Namun, selama musim gugur ketika matahari terbenam lebih awal, peluang untuk mendapatkan paparan sinar matahari yang cukup jauh lebih kecil. Penurunan durasi siang hari dapat mengakibatkan Penurunan produksi melatonin dalam tubuh. Itulah mengapa Anda harus memprioritaskan menghabiskan waktu di luar ruangan jika ingin mendapatkan tidur malam terbaik saat musim berganti antara musim panas dan musim gugur.

Untuk mendapatkan vitamin D yang dibutuhkan dan menjaga ritme sirkadian Anda tetap teratur, manfaatkan sinar matahari musim gugur dan prioritaskan aktivitas di luar ruangan, seperti berjalan-jalan di bawah sinar matahari, menelepon di luar saat makan siang, dan lain sebagainya.

2. Berolahraga.

Musim panas sangat panas sehingga cukup sulit untuk termotivasi berolahraga, tetapi Anda dapat memanfaatkan cuaca yang lebih sejuk di musim gugur dan kembali berkomitmen pada rencana olahraga Anda, serta mendapatkan tidur yang lebih nyenyak sebagai hasilnya. Salah satu alasannya, olahraga Olahraga membantu meningkatkan neurotransmiter adenosin, yang memicu keinginan untuk tidur dan mendorong rasa kantuk. Selain itu, olahraga teratur mengurangi gejala kecemasan dan depresi, yang bermanfaat bagi kualitas tidur. kualitas.

Olahraga memang dapat meningkatkan kualitas tidur, asalkan Anda berolahraga pada waktu yang tepat. Ingatlah untuk tidak terlalu bersemangat sebelum tidur, karena hal itu dapat mempersulit Anda untuk tertidur. Untuk mendapatkan manfaat maksimal dalam meningkatkan kualitas tidur, usahakan untuk berolahraga setidaknya tiga hingga enam jam sebelum Anda berencana tidur.

3. Ganti perlengkapan tempat tidur Anda.

Selain suhu, perlengkapan tidur dapat memengaruhi kualitas tidur Anda dengan memengaruhi suhu tubuh. Jika Anda cenderung mudah merasa kepanasan... Saat tidur, cobalah seprai berbahan serat alami seperti katun atau linen, karena lebih menyerap keringat daripada bahan sintetis dan membantu Anda tetap merasa sejuk saat tidur.

Sebaliknya, jika Anda mudah merasa kedinginan, Anda mungkin ingin mencoba mengenakan pakaian yang lebih tebal di malam hari. Saat suhu turun, pertimbangkan untuk mencari selimut yang lebih tebal agar tetap hangat. Jika itu masih belum cukup, Seprai yang terbuat dari sutra, satin, atau poliester dapat menahan panas lebih banyak daripada seprai ringan tradisional. kapas.

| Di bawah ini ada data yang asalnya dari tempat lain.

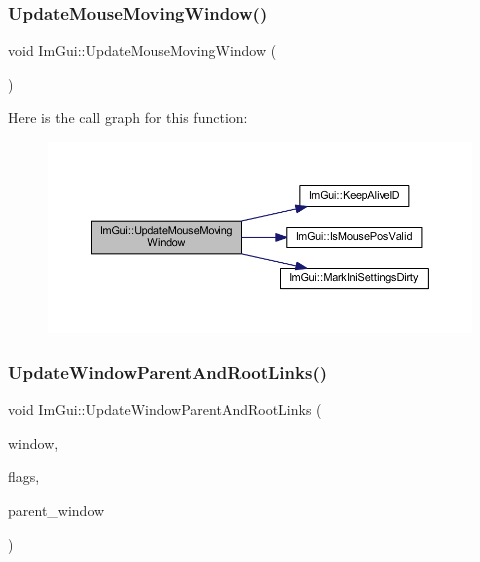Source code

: \subsubsection{\texorpdfstring{Update\+Mouse\+Moving\+Window()}{UpdateMouseMovingWindow()}}
{\footnotesize\ttfamily void Im\+Gui\+::\+Update\+Mouse\+Moving\+Window (\begin{DoxyParamCaption}{ }\end{DoxyParamCaption})}

Here is the call graph for this function\+:
\nopagebreak
\begin{figure}[H]
\begin{center}
\leavevmode
\includegraphics[width=350pt]{namespace_im_gui_a67808962a8f76d51e7dfc701729f1591_cgraph}
\end{center}
\end{figure}
\mbox{\label{namespace_im_gui_a85d7262320ed7ce8e40863b99f8db4a3}} 
\subsubsection{\texorpdfstring{Update\+Window\+Parent\+And\+Root\+Links()}{UpdateWindowParentAndRootLinks()}}
{\footnotesize\ttfamily void Im\+Gui\+::\+Update\+Window\+Parent\+And\+Root\+Links (\begin{DoxyParamCaption}\item[{\mbox{\hyperlink{struct_im_gui_window}{Im\+Gui\+Window}} $\ast$}]{window,  }\item[{\mbox{\hyperlink{imgui_8h_a0b8e067ab4f7a818828c8d89e531addc}{Im\+Gui\+Window\+Flags}}}]{flags,  }\item[{\mbox{\hyperlink{struct_im_gui_window}{Im\+Gui\+Window}} $\ast$}]{parent\+\_\+window }\end{DoxyParamCaption})}

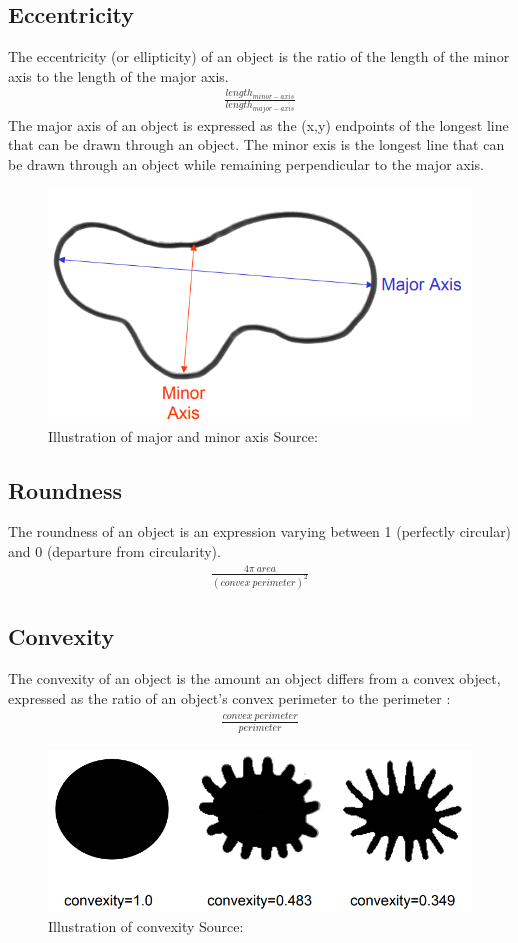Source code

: \documentclass[letterpaper]{article}
\begin{document}
{\subsection{Eccentricity}
The eccentricity (or ellipticity) of an object is the ratio of the length of the minor axis to the length of the major axis. 
\begin{eqnarray*}
\frac {length_{minor-axis}} {length_{major-axis}}
\end{eqnarray*}
The major axis of an object is expressed as the (x,y) endpoints of the longest line that can be drawn through an object. The minor exis is the longest line that can be drawn through an object while remaining perpendicular to the major axis. \cite{Wirth2004-li}
\begin{figure}[H]
	\centering
	\includegraphics[width=0.4\linewidth]{./figures/major-minor-axis.png}
	\caption{Illustration of major and minor axis Source: \cite{Wirth2004-l} }
	\label{fig:major-minor}
\end{figure}

\subsection{Roundness}
The roundness of an object is an expression varying between 1 (perfectly circular) and 0 (departure from circularity).
\begin{eqnarray*}
\frac {4 \pi\ area} {(convex\ perimeter)^2}
\end{eqnarray*}


\subsection{Convexity}
The convexity of an object is the amount an object differs from a convex object, expressed as the ratio of an object's convex perimeter to the perimeter \cite{Wirth2004-li}:
\begin{eqnarray*}
\frac {convex\ perimeter} {perimeter}
\end{eqnarray*}
\begin{figure}[H]
	\centering
	\includegraphics[width=0.4\linewidth]{./figures/convexity.png}
	\caption{Illustration of convexity Source: \cite{Wirth2004-l} }
	\label{fig:circularity}
\end{figure}

}
\end{document}

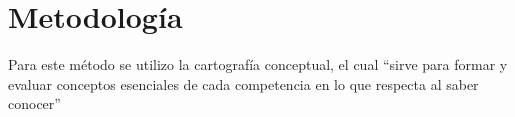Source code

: \section{Metodología}
Para este método se utilizo la cartografía conceptual, el cual “sirve para formar y evaluar conceptos esenciales de cada competencia en lo que respecta al saber conocer” \parencite[][p. 16]{tobon2012} 

%
%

Silakan Perlu dicatat bahwa blog ini tidak dimaksudkan sebagai pengganti diagnosis atau pengobatan medis. Namun, ini hanya untuk tujuan pendidikan. Selalu konsultasikan dengan dokter Anda sebelum mengubah pola makan, mengubah kebiasaan tidur, atau memulai rutinitas kebugaran baru.

Membaca selanjutnya

3 Tips for Sticking to Your Evening Workout
Welcome Fall with Healthy Habits for the Whole Family

Tinggalkan komentar

Semua komentar dimoderasi sebelum dipublikasikan.

Situs ini dilindungi oleh hCaptcha dan berlaku Kebijakan Privasi serta Ketentuan Layanan hCaptcha.